-- EXERCISE DESCRIPTION --
Set out exactly, line by line, the stretch of data below that begins at the line containing "## Modèle de Données" and ends at the line containing "- Be firewall", with both ends kept.

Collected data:
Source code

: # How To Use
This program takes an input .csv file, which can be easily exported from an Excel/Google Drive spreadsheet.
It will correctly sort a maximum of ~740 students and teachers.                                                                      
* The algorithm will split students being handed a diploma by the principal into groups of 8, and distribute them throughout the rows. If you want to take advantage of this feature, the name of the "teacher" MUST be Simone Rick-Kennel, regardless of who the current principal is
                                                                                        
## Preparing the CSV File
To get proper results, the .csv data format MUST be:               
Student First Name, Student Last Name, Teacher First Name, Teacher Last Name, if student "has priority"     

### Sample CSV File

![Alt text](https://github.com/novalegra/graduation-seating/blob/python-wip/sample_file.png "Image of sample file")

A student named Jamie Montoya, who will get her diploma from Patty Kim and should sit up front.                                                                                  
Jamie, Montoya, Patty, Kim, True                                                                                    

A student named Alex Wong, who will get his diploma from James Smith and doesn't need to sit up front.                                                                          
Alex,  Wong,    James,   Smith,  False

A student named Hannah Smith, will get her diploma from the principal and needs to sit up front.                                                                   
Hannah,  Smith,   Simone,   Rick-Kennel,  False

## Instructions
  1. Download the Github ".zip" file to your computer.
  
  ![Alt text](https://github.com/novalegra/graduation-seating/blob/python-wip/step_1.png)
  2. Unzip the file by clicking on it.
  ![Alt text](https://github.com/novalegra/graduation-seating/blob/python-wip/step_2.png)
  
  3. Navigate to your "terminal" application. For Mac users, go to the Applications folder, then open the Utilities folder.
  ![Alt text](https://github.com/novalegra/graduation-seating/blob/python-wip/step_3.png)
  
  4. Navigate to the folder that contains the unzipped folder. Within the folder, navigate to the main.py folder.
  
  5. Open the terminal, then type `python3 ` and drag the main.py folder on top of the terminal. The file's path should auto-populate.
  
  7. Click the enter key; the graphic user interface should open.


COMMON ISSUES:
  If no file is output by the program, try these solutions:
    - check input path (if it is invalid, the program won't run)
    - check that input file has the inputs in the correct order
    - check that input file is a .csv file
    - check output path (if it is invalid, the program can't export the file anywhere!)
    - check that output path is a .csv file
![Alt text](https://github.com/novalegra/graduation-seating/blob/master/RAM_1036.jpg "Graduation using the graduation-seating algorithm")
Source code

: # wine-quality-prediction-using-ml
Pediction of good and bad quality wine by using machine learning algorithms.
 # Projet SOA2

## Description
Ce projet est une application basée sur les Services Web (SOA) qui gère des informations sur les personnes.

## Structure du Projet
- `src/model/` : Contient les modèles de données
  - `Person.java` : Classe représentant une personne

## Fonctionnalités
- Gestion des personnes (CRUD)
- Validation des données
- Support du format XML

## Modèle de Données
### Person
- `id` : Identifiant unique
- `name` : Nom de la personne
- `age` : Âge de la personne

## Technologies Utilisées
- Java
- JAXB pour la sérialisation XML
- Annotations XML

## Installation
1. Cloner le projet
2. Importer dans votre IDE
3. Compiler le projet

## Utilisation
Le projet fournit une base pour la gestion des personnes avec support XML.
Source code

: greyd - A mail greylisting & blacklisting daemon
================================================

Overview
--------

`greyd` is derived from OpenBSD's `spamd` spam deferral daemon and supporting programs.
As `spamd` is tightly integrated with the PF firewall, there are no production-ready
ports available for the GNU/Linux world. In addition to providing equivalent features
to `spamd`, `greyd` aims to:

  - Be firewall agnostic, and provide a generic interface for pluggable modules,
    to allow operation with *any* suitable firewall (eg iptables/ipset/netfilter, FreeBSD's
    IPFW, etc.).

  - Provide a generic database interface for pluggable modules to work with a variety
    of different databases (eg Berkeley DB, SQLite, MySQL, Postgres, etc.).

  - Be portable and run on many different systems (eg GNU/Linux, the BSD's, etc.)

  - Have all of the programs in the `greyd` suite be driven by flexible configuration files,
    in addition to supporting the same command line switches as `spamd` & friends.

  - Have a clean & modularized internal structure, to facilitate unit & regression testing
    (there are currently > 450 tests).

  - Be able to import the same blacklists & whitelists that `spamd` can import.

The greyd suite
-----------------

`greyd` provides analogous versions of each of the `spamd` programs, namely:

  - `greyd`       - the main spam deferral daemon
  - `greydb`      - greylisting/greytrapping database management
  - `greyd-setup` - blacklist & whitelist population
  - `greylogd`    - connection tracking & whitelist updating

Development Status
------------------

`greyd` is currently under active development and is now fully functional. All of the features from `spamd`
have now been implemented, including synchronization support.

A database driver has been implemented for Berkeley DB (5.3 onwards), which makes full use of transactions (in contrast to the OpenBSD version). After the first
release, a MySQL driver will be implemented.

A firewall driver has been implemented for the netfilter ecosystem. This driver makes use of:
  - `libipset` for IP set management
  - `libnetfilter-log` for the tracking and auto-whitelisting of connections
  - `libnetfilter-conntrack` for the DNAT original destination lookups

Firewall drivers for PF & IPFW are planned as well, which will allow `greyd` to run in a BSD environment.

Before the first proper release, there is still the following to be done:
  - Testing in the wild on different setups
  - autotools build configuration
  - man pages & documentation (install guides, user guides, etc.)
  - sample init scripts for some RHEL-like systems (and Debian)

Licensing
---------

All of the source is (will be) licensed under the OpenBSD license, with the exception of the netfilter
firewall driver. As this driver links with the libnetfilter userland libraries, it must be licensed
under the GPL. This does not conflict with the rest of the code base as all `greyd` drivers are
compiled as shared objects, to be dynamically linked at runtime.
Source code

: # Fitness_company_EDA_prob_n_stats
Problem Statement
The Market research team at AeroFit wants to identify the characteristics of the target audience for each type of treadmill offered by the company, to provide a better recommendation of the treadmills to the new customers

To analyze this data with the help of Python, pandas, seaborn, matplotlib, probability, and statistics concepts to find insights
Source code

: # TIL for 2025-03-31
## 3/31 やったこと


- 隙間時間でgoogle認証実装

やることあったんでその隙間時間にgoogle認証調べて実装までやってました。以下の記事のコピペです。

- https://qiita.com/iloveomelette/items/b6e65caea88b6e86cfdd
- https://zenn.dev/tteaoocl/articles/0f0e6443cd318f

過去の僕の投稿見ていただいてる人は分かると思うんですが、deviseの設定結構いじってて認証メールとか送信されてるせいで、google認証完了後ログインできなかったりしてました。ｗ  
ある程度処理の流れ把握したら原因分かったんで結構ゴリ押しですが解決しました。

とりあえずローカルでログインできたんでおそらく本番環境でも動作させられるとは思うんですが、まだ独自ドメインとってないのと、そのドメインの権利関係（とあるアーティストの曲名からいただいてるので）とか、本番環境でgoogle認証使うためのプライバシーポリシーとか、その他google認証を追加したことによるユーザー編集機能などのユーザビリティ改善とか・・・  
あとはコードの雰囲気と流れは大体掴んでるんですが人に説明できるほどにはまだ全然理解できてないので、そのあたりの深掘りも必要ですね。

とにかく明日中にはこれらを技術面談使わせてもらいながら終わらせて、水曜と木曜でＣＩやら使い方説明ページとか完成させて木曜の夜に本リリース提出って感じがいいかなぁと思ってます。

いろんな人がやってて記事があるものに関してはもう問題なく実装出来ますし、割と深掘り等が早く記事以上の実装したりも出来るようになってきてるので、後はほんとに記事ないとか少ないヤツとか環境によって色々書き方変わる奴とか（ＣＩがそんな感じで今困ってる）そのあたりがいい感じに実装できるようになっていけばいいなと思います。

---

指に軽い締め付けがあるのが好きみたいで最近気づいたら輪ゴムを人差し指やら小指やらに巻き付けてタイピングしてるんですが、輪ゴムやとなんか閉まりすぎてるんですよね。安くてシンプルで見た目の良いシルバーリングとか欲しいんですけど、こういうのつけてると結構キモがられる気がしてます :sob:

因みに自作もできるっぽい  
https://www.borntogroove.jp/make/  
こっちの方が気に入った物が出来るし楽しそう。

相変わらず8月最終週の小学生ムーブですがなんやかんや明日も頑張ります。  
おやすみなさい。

-- EXERCISE RESULT --
## Modèle de Données
### Person
- `id` : Identifiant unique
- `name` : Nom de la personne
- `age` : Âge de la personne

## Technologies Utilisées
- Java
- JAXB pour la sérialisation XML
- Annotations XML

## Installation
1. Cloner le projet
2. Importer dans votre IDE
3. Compiler le projet

## Utilisation
Le projet fournit une base pour la gestion des personnes avec support XML.
Source code

: greyd - A mail greylisting & blacklisting daemon
================================================

Overview
--------

`greyd` is derived from OpenBSD's `spamd` spam deferral daemon and supporting programs.
As `spamd` is tightly integrated with the PF firewall, there are no production-ready
ports available for the GNU/Linux world. In addition to providing equivalent features
to `spamd`, `greyd` aims to:

  - Be firewall agnostic, and provide a generic interface for pluggable modules,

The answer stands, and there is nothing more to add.